WHAT TO DO |
Some lines in the data below hold the string "ряда". Report how many, as a bare number.

DATA TO PROCESS |
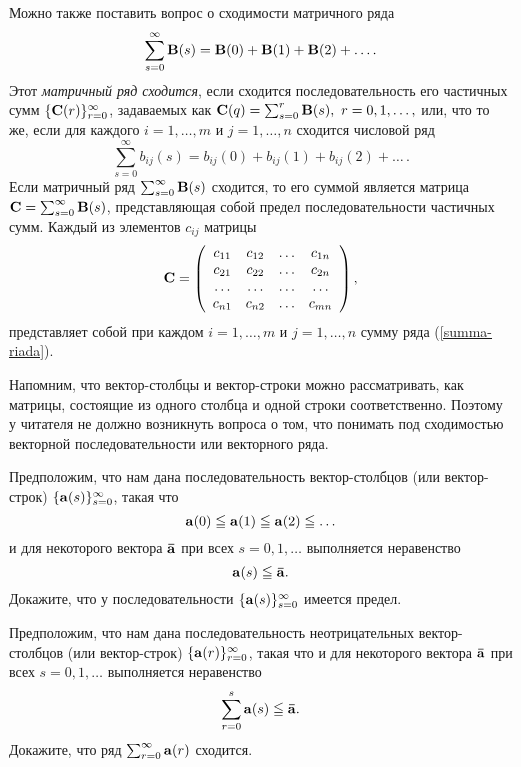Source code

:     Можно также поставить вопрос о сходимости матричного ряда
    \[\sum_{s=0}^{\infty}\mathbf{B}(s)=\mathbf{B}(0)+\mathbf{B}(1)+\mathbf{B}(2)+\ldots .\]
    Этот \emph{матричный ряд сходится}, если сходится
    последовательность его частичных сумм
    $\{\mathbf{C}(r)\}_{r=0}^{\infty}$, задаваемых как
    $\vc{C}(q)=\sum_{s=0}^{r}\vc{B}(s), \ r=0,1,\ldots,$
     или, что то же, если для каждого $i=1,\ldots,m$ и
    $j=1,\ldots,n$ сходится числовой ряд
\begin{equation} \label{summa-riada}
    \sum_{s=0}^{\infty}b_{ij}(s)=b_{ij}(0)+b_{ij}(1)+b_{ij}(2)+\ldots\, .
\end{equation}
    Если матричный ряд $\sum_{s=0}^{\infty}\mathbf{B}(s)$ сходится, то
    его суммой является матрица
    $\mathbf{C}=\sum_{s=0}^{\infty}\mathbf{B}(s)$, представляющая собой
    предел последовательности частичных сумм. Каждый из
    элементов $c_{ij}$ матрицы
    \[\mathbf{C}=\left(
    \begin{array}{cccc}
   c_{11} & c_{12} & \ldots & c_{1n} \\
   c_{21} & c_{22} & \ldots & c_{2n} \\
   \ldots& \ldots &\ldots &\ldots \\
   c_{n1} & c_{n2} & \ldots & c_{mn}
\end{array}
\right), \]
    представляет собой при каждом $i=1,\ldots,m$ и
    $j=1,\ldots,n$ сумму ряда (\ref{summa-riada}).

    Напомним, что вектор-столбцы и вектор-строки можно
    рассматривать, как матрицы, состоящие из одного столбца и одной
    строки соответственно. Поэтому у читателя не должно возникнуть
    вопроса о том, что понимать под сходимостью векторной последовательности
    или векторного ряда.

\begin{exer}
    Предположим, что нам дана последовательность вектор-столбцов (или
    вектор-строк) $\{\mathbf{a}(s)\}_{s=0}^{\infty}$, такая что
    \[\mathbf{a}(0)\leqq\mathbf{a}(1)\leqq\mathbf{a}(2)\leqq\ldots\]
    и для некоторого вектора $\mathbf{\bar{a}}$ при всех $s=0,1,\ldots$
    выполняется неравенство
    \[\mathbf{a}(s)\leqq\mathbf{\bar{a}}.\]
    Докажите, что у последовательности
    $\{\mathbf{a}(s)\}_{s=0}^{\infty}$ имеется предел.
\end{exer}

\begin{exer} \label{riad-shoditsia}
    Предположим, что нам дана последовательность неотрицательных вектор-столбцов (или
    вектор-строк) $\{\mathbf{a}(r)\}_{r=0}^{\infty}$, такая что
    и для некоторого вектора $\mathbf{\bar{a}}$ при всех $s=0,1,\ldots$
    выполняется неравенство
    \[\sum_{r=0}^{s}\mathbf{a}(s)\leqq\mathbf{\bar{a}}.\]
    Докажите, что ряд
    $\sum_{r=0}^{\infty}\mathbf{a}(r)$ сходится.
\end{exer}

ANSWER TO THIS PROBLEM |
3